A weirder case happened the next year. There was a set of twins at my school whose parents were members of some weird religious sect. They had never been separated - they took the same classes every year, wore the same clothes every day, ended up being roommates in college, etc, etc. Their GPAs were within some small fraction of a point of each other, but one was ever so slightly higher than the other. The higher one ended up be salutatorian. The parents and the twins freaked out that one was going to be speaking at graduation and the other wasn't. Rather than, I don't know, opting not to speak or realizing that they weren't freaking the same person and letting the one speak, they sued the school to have the other twin named "co-salutatorian". Once again, the school either lost or settled, because they both got up to speak at graduation - and they alternated sentences throughout the whole speech. It was bizarre.
 
2012-06-22 02:55:08 PM
Bunnyhat: darwinpolice: BarkingUnicorn: Imagine busting your ass to get straight A's for four years and then learning that your parents think you're a "loser."

Exactly what I was thinking. Holy crap, these people have a hard-working, smart, successful kid, and I'll bet anything that she has no self-confidence whatsoever.

It does seem very sad.

I would be thrilled, absolutely thrilled, if my child came out of high school even close to what this young lady has accomplished.
Yet the parents are acting like she failed because she wasn't granted a meaningless title for what amounts to a meaningless graduation.

Holy fark man. I wonder what would happen to her if she came back home her first semester of college with a god damned B in one of her classes.


A B in one of her classes? These parents will be beyond lucky if this poor girl doesn't come home after her freshman year with a coke habit and a baby.
 
2012-06-22 02:55:27 PM
MODified:

So she's an invaledictorian?
 
2012-06-22 02:56:09 PM
Coco LaFemme: I graduated HS with a 4.45 GPA. Do you know who cares about that? Absolutely no one. I was valedictorian of my 8th grade class, with a perfect 4.0 GPA. Do you know who cares about that? Absolutely no one. I graduated from 8th grade 16 years ago and HS 12 years ago. Those nuggets of information don't help you get a job, or a higher credit rating, or secure a loan, or get a date, or whatever else it is you're trying to accomplish in life. It means you're good at memorizing shiat and then spitting it back verbatim in either essay form or on a multiple-choice test.

/QFMFT!!!!
 
2012-06-22 02:56:34 PM
Math. How does it farking work?

Good to see that being accepted to Stanford and receiving a scholarship or two means you're "a loser." English. How does that farking work?
 
2012-06-22 02:56:50 PM
had to settle for salutatorian

Did she mistake a preganglionic fiber for a postganglionic nerve?
 
2012-06-22 02:57:02 PM
scottydoesntknow: But according to Eagle Rock Patch, she had only a 4.50 weighted GPA after the first semester of her senior year, one notch below Eagle Rock High's Jasmine Fernandez, who managed a 4.55.

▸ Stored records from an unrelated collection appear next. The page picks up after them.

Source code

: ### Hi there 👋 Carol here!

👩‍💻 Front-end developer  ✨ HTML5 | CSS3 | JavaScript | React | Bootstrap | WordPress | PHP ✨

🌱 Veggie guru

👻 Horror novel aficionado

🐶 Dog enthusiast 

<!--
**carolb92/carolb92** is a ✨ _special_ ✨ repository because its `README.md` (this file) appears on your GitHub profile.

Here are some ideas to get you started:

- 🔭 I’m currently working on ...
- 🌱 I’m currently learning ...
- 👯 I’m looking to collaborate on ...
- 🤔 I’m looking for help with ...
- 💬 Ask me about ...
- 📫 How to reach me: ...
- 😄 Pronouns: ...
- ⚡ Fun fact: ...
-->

"It's flawed. It's wrong," Carol told The Times. "All her hard work is not being recognized. All she had was straight A's. Not a B, ever."

If you can't do simple math, you shouldn't be a parent. This is a non-story and the parents should be fired out of a cannon into the sun.


Agreed.

Hated that 5.0 scale classes adding the .** to the 4.0, and I took most of them in High School.

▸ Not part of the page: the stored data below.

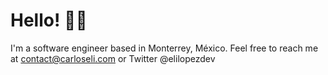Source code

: # Hello! 👋🏻
I'm a software engineer based in Monterrey, México. Feel free to reach me at contact@carloseli.com or Twitter @elilopezdev

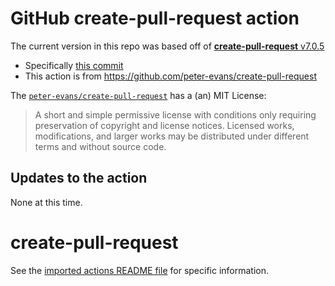 # GitHub create-pull-request action

The current version in this repo was based off of [**create-pull-request** v7.0.5](https://github.com/peter-evans/create-pull-request/releases/tag/v7.0.5)
- Specifically [this commit](https://github.com/peter-evans/create-pull-request/commit/5e914681df9dc83aa4e4905692ca88beb2f9e91f)
- This action is from https://github.com/peter-evans/create-pull-request

The [`peter-evans/create-pull-request`](https://github.com/peter-evans/create-pull-request) has a (an) MIT License:
> A short and simple permissive license with conditions only requiring preservation of copyright and license notices. Licensed works, modifications, and larger works may be distributed under different terms and without source code.

## Updates to the action

None at this time.

# create-pull-request

See the [imported actions README file](create-pull-request__README.md) for specific information.
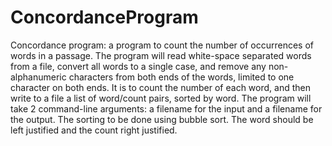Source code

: # ConcordanceProgram
Concordance program: a program to count the number of occurrences of words in a passage.
The program will read white-space separated words from a file, convert all words to a single case,
and remove any non-alphanumeric characters from both ends of the words, limited to one character on both ends.
It is to count the number of each word, and then write to a file a list of word/count pairs, sorted by word.
The program will take 2 command-line arguments: a filename for the input and a filename for the output.
The sorting to be done using bubble sort.
The word should be left justified and the count right justified.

Just rate every class off a 4.0 scale. The smart kids will still take them, honest!
 
2012-06-22 02:57:24 PM
.05 matters. Especially when you work for NASA.
 
2012-06-22 02:57:32 PM
Nelson concedes that graduation has passed and the situation "is what it is." But he dismissed the notion that other parents might find their family's complaint excessive.

"They're not in the situation," he said. "You don't want your kid to be a loser. That's what they're basically saying. Be a loser.

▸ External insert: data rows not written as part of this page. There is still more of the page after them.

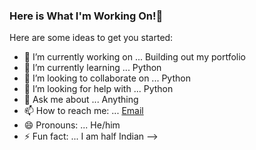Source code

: ### Here is What I'm Working On!👋


Here are some ideas to get you started:

- 🔭 I’m currently working on ... Building out my portfolio
- 🌱 I’m currently learning ... Python
- 👯 I’m looking to collaborate on ... Python
- 🤔 I’m looking for help with ... Python
- 💬 Ask me about ... Anything
- 📫 How to reach me: ... [Email](mailto:cradloff@uwm.edu)
- 😄 Pronouns: ... He/him
- ⚡ Fun fact: ... I am half Indian
-->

Wow. So because his daughter came in second by five hundredths of a point, she's a loser?

I think this speaks more to the Dad's mindset, than the daughter. I feel sorry for her.
 
2012-06-22 02:58:07 PM
FTA: "And to Elisha's mother, Carol, the second-place finish means that her daughter's "sleepless nights" were essentially "for nothing.""

Even though she has "already nabbed an engineering internship at NASA's Jet Propulsion Laboratory and earned a scholarship through the Gates Millennium Scholars program"

.....because a high school title is paramount to her future. People will one day google her, and find out she's a whiny biatch, with sue happy parents.... good luck getting a job.
 
2012-06-22 02:58:29 PM
larrycot: I have a B to an 8th grade honors student a while back. Let me clarify--the student earned her B. Very smart kid, who got a little lazy at the end of the first semester.

The parents went ballistic and we had no less than three meetings with all manner of administrators present. I asked the dad why he was so upset about it. He said, "She's never had a B in her life. You've ruined a perfect record and this will likely cost her a college scholarship."

My boss didn't appreciate me laughing at the parent.



My wife had something similar happen, though she teaches 6th grade. Parents blamed herand the school for the kid getting an 89. My wife told them that the kid would have had a 90 if they had turned in all the work that was due even after multiple chances to turn it in. Then got even pissier when she refused to round it up to a 90.

/I don't know how you all do it. I wouldn't last a a teacher
 
2012-06-22 02:58:34 PM
But according to Eagle Rock Patch, she had only a 4.50 weighted GPA after the first semester of her senior year, one notch below Eagle Rock High's Jasmine Fernandez, who managed a 4.55.

1. Your kid isn't the valedictorian because she did not have the highest GPA. These parents need a goddamned dictionary or something?

2. "Had a 4.50 weighted GPA" is the most succinct way I've seen to describe the fact that this entire school district is astonishingly incompetent and can't even hide their incompetence properly. There should never be any such thing as a GPA higher than 4.0 in a grading system that's literally called the four-point grading system.

If they're making a 4.0 in honors classes, you put the word "honors" or "AP" or whatever next to each class that fits the description, and add up the number of occurrences of those words/acronyms as a tie-breaker or rank-shifter in determining class rank. Or, y'know, flat-out rank people with no honors classes under those with in the ranking without farking with the scores. GPAs are supposed to be one of the ways colleges evaluate applicants, rendering them completely farking meaningless and doing the same to class ranks does your students a huge disservice when they're doing their undergrad apps.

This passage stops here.